**Goal of the exercise:** Reproduce the listing that follows with no differences at all.

........

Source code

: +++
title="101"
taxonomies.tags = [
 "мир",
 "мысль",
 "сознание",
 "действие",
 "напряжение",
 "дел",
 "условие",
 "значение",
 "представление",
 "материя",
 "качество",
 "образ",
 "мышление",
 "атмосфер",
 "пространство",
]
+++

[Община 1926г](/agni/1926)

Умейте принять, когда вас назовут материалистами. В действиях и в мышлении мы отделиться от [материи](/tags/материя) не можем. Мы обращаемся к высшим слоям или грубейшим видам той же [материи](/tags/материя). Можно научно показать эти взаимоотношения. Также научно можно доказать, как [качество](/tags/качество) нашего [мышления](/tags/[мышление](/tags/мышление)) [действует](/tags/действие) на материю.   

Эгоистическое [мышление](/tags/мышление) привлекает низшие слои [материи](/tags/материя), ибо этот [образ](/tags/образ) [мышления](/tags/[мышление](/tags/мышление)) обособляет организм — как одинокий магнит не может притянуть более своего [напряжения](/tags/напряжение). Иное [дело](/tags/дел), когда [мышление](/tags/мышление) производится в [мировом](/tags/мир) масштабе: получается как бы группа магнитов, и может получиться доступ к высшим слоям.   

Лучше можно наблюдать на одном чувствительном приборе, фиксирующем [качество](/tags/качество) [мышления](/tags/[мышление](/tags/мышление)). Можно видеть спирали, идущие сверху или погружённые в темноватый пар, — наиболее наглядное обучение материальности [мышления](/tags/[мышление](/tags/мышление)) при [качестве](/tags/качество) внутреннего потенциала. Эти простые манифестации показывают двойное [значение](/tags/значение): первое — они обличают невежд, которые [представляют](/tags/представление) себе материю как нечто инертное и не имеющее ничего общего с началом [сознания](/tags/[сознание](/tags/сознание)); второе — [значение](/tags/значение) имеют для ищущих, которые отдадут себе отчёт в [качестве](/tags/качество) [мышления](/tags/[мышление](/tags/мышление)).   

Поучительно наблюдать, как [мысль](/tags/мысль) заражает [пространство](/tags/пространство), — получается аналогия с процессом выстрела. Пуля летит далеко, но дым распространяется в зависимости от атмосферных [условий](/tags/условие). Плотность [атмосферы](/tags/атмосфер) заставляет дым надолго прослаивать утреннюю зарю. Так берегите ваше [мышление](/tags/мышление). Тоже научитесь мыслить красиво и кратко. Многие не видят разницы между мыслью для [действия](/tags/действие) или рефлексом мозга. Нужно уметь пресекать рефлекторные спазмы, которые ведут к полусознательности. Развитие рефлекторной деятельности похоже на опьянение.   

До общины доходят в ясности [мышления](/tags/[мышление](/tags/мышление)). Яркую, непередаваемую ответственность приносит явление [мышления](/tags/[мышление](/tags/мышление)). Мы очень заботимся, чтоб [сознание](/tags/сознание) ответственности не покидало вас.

........

**Response to this exercise:**
Source code

: +++
title="101"
taxonomies.tags = [
 "мир",
 "мысль",
 "сознание",
 "действие",
 "напряжение",
 "дел",
 "условие",
 "значение",
 "представление",
 "материя",
 "качество",
 "образ",
 "мышление",
 "атмосфер",
 "пространство",
]
+++

[Община 1926г](/agni/1926)

Умейте принять, когда вас назовут материалистами. В действиях и в мышлении мы отделиться от [материи](/tags/материя) не можем. Мы обращаемся к высшим слоям или грубейшим видам той же [материи](/tags/материя). Можно научно показать эти взаимоотношения. Также научно можно доказать, как [качество](/tags/качество) нашего [мышления](/tags/[мышление](/tags/мышление)) [действует](/tags/действие) на материю.   

Эгоистическое [мышление](/tags/мышление) привлекает низшие слои [материи](/tags/материя), ибо этот [образ](/tags/образ) [мышления](/tags/[мышление](/tags/мышление)) обособляет организм — как одинокий магнит не может притянуть более своего [напряжения](/tags/напряжение). Иное [дело](/tags/дел), когда [мышление](/tags/мышление) производится в [мировом](/tags/мир) масштабе: получается как бы группа магнитов, и может получиться доступ к высшим слоям.   

Лучше можно наблюдать на одном чувствительном приборе, фиксирующем [качество](/tags/качество) [мышления](/tags/[мышление](/tags/мышление)). Можно видеть спирали, идущие сверху или погружённые в темноватый пар, — наиболее наглядное обучение материальности [мышления](/tags/[мышление](/tags/мышление)) при [качестве](/tags/качество) внутреннего потенциала. Эти простые манифестации показывают двойное [значение](/tags/значение): первое — они обличают невежд, которые [представляют](/tags/представление) себе материю как нечто инертное и не имеющее ничего общего с началом [сознания](/tags/[сознание](/tags/сознание)); второе — [значение](/tags/значение) имеют для ищущих, которые отдадут себе отчёт в [качестве](/tags/качество) [мышления](/tags/[мышление](/tags/мышление)).   

Поучительно наблюдать, как [мысль](/tags/мысль) заражает [пространство](/tags/пространство), — получается аналогия с процессом выстрела. Пуля летит далеко, но дым распространяется в зависимости от атмосферных [условий](/tags/условие). Плотность [атмосферы](/tags/атмосфер) заставляет дым надолго прослаивать утреннюю зарю. Так берегите ваше [мышление](/tags/мышление). Тоже научитесь мыслить красиво и кратко. Многие не видят разницы между мыслью для [действия](/tags/действие) или рефлексом мозга. Нужно уметь пресекать рефлекторные спазмы, которые ведут к полусознательности. Развитие рефлекторной деятельности похоже на опьянение.   

До общины доходят в ясности [мышления](/tags/[мышление](/tags/мышление)). Яркую, непередаваемую ответственность приносит явление [мышления](/tags/[мышление](/tags/мышление)). Мы очень заботимся, чтоб [сознание](/tags/сознание) ответственности не покидало вас.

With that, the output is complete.